We just shipped browser-act CLI — browser automation without writing code

#opensource #webdev #cli #automation

We built BrowserAct because we kept running into the same wall: every time we needed to automate something in a browser, we had to start a whole project.

npm init -y
npm install playwright
npx playwright install chromium
# ... now write 25 lines of async/await just to load a page

That's fine when you're building a test suite. Most of the time, you just want to grab a page's content, click something, or take a screenshot — from the terminal, in 30 seconds.

So we built browser-act CLI. Browser automation as terminal commands. No code, no project setup, no framework.

What it looks like

This is a real run.

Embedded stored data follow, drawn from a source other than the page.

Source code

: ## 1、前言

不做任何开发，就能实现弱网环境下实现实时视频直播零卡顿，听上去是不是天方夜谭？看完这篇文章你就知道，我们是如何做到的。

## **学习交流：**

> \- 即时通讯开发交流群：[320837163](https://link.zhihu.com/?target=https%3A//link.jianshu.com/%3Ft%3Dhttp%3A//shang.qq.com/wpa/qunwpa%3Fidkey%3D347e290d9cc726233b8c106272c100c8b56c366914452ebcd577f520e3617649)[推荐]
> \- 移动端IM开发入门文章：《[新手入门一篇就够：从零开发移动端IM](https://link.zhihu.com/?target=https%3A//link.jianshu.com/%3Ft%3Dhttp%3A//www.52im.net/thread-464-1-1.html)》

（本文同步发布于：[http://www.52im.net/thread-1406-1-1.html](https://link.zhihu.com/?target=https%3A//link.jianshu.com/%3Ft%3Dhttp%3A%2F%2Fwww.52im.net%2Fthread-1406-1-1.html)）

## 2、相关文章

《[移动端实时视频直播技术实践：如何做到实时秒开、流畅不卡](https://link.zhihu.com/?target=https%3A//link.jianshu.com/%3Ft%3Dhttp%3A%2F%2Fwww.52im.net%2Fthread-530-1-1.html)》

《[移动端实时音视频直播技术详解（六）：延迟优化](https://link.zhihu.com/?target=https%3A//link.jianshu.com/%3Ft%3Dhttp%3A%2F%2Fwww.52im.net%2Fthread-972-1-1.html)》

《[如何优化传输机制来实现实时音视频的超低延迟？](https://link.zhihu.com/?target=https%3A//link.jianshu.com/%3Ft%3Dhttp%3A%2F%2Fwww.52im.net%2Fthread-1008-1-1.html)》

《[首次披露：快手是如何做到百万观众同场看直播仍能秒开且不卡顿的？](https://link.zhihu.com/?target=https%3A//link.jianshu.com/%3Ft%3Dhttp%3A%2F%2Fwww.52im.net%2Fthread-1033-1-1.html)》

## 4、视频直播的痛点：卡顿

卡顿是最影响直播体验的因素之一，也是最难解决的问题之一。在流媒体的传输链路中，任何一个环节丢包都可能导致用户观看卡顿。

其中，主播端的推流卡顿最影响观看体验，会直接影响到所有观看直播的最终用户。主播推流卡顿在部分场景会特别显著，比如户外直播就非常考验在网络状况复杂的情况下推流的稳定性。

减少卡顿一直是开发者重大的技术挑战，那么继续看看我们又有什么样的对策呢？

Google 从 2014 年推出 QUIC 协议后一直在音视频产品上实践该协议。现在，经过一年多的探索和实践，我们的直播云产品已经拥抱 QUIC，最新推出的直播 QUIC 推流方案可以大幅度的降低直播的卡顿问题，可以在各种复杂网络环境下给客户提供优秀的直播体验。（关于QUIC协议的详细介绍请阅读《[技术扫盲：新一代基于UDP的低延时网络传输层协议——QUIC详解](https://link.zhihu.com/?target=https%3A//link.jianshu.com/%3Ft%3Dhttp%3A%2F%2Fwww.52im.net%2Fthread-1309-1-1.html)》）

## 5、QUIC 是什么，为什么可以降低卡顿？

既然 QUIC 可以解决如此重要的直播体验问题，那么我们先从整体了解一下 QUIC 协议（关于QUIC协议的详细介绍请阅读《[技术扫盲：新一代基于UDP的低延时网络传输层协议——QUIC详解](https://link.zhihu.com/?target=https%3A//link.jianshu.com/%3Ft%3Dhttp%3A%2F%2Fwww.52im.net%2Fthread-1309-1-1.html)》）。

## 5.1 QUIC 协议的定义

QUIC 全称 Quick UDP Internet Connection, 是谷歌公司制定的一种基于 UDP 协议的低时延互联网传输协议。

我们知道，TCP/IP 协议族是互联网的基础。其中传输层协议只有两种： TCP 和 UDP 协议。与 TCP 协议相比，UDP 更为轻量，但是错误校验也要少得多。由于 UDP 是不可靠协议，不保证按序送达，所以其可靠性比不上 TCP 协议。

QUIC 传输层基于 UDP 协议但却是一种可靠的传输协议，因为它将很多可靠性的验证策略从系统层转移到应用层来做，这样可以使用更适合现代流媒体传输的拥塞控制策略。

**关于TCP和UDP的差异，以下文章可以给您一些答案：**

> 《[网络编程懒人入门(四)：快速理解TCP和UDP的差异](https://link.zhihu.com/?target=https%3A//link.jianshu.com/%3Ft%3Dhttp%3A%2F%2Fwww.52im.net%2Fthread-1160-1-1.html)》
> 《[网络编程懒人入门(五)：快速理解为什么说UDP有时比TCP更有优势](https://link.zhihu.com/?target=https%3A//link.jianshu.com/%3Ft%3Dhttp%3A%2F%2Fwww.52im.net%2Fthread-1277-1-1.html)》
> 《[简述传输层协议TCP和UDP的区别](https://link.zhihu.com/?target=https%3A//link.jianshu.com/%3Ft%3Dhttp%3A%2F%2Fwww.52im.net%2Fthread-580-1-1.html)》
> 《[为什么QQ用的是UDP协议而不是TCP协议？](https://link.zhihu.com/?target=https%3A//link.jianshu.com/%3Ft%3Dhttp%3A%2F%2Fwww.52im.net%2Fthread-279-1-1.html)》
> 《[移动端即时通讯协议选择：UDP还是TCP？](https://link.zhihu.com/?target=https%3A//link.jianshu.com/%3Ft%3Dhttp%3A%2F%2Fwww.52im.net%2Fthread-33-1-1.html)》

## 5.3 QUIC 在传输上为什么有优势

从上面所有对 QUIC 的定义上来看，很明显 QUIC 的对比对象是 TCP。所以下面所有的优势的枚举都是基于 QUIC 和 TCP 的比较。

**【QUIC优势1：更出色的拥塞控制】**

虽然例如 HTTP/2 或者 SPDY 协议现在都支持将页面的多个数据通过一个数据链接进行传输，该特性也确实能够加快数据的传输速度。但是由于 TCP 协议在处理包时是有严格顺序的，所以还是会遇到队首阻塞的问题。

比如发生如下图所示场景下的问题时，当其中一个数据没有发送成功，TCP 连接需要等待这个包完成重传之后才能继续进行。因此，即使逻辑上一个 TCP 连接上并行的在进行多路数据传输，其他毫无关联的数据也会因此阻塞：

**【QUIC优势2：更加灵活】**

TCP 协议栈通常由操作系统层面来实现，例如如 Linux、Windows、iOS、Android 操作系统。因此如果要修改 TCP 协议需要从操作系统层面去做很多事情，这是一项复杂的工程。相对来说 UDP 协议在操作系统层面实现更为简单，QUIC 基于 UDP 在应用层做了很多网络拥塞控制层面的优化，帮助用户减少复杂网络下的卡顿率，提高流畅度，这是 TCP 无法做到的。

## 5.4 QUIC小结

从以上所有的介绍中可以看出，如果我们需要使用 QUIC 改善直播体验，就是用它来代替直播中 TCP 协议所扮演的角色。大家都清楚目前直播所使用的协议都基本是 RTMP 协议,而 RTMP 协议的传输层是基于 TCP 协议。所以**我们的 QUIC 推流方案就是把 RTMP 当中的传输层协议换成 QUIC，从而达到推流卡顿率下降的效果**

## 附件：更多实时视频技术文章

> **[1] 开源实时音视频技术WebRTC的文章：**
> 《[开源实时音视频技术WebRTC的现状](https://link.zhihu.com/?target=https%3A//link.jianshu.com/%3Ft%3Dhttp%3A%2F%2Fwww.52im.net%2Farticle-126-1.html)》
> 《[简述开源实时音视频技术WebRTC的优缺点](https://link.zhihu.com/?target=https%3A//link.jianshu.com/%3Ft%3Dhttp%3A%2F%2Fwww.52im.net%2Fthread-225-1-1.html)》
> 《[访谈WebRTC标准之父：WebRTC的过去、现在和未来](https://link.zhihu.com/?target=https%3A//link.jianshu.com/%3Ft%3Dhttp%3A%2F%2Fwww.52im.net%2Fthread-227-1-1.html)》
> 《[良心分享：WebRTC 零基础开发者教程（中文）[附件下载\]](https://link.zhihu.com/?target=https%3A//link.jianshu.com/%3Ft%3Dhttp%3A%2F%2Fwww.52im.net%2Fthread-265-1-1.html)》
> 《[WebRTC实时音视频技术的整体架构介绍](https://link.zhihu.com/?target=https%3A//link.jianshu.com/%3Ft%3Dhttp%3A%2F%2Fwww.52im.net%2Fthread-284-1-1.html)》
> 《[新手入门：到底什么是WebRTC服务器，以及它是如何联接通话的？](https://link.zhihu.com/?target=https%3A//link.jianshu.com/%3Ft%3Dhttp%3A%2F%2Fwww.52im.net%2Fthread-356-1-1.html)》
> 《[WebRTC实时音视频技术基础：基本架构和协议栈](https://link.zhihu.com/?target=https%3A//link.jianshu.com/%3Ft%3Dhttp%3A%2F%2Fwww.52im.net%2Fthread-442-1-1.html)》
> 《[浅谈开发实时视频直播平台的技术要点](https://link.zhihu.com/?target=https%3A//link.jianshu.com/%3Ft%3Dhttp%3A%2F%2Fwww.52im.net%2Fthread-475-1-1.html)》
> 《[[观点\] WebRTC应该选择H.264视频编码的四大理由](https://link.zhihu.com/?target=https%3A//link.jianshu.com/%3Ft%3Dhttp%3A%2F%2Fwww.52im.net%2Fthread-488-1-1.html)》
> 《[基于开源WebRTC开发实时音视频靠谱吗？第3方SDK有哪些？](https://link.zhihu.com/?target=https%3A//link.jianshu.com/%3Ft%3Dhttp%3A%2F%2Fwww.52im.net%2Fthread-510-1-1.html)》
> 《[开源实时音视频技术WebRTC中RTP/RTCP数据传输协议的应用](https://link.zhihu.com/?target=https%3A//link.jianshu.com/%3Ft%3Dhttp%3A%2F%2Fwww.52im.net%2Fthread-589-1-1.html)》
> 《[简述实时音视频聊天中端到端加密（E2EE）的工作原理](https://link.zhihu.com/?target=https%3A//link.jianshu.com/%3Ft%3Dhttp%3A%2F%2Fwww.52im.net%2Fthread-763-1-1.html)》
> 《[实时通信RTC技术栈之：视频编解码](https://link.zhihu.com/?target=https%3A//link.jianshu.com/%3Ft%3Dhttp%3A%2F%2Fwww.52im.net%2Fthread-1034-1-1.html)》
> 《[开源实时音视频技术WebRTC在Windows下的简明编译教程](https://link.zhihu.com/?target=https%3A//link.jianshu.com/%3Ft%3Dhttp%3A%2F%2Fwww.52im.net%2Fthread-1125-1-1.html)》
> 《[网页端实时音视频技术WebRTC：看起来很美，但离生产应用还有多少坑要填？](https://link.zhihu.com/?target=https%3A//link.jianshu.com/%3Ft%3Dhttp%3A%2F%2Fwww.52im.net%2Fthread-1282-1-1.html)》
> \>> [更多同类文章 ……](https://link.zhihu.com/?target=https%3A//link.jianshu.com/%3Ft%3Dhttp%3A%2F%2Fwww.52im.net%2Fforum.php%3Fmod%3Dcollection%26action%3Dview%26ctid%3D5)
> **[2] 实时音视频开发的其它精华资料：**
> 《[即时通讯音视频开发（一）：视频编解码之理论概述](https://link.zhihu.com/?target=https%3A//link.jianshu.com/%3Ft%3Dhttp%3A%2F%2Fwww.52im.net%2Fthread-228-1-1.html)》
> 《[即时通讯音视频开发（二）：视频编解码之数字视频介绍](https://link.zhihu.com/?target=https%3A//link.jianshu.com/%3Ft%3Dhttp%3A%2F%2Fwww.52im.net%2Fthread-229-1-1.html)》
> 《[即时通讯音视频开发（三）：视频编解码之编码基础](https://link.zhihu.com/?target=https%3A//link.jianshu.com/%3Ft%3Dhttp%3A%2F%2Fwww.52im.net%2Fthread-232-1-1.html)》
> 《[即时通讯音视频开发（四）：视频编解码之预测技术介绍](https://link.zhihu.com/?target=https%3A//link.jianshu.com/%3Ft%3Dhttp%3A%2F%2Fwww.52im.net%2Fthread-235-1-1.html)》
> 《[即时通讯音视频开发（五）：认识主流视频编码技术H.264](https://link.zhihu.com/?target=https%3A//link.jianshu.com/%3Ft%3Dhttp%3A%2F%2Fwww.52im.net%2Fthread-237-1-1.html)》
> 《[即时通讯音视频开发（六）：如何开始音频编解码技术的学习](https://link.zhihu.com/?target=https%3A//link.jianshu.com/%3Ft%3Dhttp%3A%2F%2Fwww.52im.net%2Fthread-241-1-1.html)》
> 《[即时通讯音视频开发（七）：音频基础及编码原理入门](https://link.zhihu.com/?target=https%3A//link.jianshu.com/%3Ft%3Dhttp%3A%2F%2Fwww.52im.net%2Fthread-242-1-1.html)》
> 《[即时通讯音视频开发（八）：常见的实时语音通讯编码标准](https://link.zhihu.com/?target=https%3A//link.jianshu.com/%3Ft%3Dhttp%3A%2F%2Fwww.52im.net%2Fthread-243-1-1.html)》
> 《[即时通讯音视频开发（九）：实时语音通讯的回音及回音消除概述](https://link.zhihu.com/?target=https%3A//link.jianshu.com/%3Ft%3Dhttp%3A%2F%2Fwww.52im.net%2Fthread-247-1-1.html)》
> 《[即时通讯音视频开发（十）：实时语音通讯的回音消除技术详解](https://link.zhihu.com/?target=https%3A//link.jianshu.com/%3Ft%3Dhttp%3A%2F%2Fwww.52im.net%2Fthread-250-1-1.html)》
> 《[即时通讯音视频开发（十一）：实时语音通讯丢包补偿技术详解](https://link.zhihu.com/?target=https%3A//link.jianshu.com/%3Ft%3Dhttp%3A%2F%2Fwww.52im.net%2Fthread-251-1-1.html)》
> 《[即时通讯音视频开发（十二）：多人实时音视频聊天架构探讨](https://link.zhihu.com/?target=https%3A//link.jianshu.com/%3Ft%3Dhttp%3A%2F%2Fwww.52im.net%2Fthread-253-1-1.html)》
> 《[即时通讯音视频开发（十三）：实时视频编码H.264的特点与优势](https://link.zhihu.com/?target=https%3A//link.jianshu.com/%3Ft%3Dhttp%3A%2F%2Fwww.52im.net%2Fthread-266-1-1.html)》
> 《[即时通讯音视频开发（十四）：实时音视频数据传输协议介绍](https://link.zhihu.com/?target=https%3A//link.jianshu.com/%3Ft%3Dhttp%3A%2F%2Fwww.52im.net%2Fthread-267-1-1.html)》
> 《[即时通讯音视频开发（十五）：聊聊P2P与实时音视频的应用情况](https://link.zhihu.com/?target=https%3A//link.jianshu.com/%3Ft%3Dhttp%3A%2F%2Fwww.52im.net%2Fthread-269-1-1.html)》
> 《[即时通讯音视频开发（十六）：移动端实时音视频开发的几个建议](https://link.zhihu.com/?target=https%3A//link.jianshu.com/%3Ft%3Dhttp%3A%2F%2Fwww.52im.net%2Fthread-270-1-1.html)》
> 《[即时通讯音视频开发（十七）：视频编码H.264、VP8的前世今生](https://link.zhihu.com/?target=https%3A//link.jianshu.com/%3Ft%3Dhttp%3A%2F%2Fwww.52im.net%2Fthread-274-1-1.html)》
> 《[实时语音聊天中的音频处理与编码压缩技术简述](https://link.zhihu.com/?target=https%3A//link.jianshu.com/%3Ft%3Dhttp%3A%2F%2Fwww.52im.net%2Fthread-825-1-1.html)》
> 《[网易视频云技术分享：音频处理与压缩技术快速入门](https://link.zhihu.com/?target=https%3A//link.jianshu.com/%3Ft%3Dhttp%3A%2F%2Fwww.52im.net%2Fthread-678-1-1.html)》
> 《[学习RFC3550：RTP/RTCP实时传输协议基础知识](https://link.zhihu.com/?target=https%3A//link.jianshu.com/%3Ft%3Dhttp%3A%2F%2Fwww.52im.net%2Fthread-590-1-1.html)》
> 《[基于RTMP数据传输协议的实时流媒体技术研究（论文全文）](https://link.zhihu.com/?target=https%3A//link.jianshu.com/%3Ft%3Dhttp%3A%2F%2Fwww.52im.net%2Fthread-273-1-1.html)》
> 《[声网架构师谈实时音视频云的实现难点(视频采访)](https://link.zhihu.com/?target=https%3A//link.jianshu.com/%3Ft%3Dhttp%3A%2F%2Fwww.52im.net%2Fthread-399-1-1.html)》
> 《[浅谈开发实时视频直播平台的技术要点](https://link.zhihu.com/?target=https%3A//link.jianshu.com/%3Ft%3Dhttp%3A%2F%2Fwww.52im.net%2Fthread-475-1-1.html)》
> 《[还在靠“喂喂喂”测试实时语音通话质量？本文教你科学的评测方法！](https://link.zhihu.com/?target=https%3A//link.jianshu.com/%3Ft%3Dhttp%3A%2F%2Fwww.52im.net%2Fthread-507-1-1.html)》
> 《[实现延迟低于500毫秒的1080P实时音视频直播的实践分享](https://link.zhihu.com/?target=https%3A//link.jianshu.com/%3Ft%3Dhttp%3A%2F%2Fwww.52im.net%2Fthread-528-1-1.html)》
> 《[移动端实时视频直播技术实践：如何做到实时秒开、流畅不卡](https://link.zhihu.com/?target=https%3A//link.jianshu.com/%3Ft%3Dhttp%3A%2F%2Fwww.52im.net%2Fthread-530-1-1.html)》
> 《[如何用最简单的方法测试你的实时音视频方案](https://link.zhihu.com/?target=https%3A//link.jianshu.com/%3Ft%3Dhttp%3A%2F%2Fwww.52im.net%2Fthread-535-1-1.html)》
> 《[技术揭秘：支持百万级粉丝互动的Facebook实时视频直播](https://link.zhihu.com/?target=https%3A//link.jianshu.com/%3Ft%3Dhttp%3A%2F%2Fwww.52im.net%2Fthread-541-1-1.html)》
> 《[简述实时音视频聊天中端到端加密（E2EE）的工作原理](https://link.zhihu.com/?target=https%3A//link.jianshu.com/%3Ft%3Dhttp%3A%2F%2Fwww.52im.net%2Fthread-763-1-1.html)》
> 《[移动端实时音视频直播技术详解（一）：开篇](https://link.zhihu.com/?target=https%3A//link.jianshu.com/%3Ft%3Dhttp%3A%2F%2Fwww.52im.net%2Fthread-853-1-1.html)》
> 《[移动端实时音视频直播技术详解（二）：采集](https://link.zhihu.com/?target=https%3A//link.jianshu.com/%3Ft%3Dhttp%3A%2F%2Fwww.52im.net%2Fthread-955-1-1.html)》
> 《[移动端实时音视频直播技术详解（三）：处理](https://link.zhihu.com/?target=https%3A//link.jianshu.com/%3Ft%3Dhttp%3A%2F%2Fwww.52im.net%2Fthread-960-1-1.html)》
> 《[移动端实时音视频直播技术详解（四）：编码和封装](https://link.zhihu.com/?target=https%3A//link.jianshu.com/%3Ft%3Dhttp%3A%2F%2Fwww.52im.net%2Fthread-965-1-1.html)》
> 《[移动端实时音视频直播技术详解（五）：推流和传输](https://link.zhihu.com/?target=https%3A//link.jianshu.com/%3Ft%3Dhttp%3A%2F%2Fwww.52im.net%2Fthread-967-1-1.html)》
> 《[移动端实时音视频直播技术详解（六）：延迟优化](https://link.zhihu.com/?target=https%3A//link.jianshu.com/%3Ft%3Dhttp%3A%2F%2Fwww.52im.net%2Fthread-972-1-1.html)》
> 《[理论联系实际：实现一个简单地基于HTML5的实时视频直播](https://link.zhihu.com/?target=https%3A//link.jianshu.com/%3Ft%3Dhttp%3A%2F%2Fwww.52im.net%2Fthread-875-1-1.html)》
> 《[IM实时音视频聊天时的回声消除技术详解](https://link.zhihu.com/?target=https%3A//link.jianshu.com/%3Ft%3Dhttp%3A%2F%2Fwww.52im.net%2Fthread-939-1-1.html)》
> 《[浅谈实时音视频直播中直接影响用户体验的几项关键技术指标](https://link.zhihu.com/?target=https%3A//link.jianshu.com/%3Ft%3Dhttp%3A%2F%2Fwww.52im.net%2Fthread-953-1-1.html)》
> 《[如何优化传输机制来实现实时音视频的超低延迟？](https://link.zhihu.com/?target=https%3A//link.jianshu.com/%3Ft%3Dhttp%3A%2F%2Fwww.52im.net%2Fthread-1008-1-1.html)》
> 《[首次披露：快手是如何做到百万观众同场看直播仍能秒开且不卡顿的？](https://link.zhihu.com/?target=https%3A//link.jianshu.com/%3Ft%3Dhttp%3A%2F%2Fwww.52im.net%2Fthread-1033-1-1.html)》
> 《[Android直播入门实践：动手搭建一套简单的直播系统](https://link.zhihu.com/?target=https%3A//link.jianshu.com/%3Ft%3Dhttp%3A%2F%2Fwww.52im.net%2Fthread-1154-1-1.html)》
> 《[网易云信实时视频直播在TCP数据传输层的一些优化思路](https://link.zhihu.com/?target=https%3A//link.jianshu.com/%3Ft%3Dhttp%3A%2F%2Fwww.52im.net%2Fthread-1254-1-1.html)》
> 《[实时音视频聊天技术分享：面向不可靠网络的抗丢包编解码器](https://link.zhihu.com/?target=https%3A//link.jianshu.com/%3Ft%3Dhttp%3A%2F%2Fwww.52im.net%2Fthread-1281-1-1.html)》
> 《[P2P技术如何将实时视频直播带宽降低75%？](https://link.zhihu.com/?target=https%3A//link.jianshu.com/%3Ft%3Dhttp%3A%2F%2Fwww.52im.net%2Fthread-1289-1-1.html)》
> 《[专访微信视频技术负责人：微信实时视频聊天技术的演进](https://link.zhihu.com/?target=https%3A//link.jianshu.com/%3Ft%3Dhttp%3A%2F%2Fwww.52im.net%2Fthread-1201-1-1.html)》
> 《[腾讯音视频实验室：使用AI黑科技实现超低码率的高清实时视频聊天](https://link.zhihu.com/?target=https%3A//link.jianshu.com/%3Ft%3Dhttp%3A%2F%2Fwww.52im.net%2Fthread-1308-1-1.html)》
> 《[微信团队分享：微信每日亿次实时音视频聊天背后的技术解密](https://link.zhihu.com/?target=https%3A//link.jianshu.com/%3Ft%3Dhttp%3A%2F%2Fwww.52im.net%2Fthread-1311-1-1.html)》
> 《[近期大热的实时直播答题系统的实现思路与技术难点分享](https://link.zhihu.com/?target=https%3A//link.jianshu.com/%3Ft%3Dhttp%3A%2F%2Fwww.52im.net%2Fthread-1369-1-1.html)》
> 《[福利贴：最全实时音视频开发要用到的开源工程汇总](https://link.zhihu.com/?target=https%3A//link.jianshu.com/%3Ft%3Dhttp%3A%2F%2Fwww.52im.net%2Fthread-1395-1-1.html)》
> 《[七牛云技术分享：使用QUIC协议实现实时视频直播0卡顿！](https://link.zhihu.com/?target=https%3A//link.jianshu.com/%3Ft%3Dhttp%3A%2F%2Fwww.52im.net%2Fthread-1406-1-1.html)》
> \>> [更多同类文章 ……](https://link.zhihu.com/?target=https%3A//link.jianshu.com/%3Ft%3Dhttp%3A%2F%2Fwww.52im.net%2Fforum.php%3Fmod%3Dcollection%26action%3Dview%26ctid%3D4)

Three commands against Hacker News:

browser-act --session s1 navigate "https://news.ycombinator.com"
browser-act --session s1 wait stable
browser-act --session s1 get markdown

Full page extracted as clean structured markdown — 3 commands, no code written.

Output: 15,547 characters of clean markdown from 78,320 chars of raw HTML. browser-act automatically strips ads, nav bars, and irrelevant noise.

Why not just use Playwright?

Playwright's getting started page: npm init, install, then download ~400MB of browser binaries — before a single line of automation.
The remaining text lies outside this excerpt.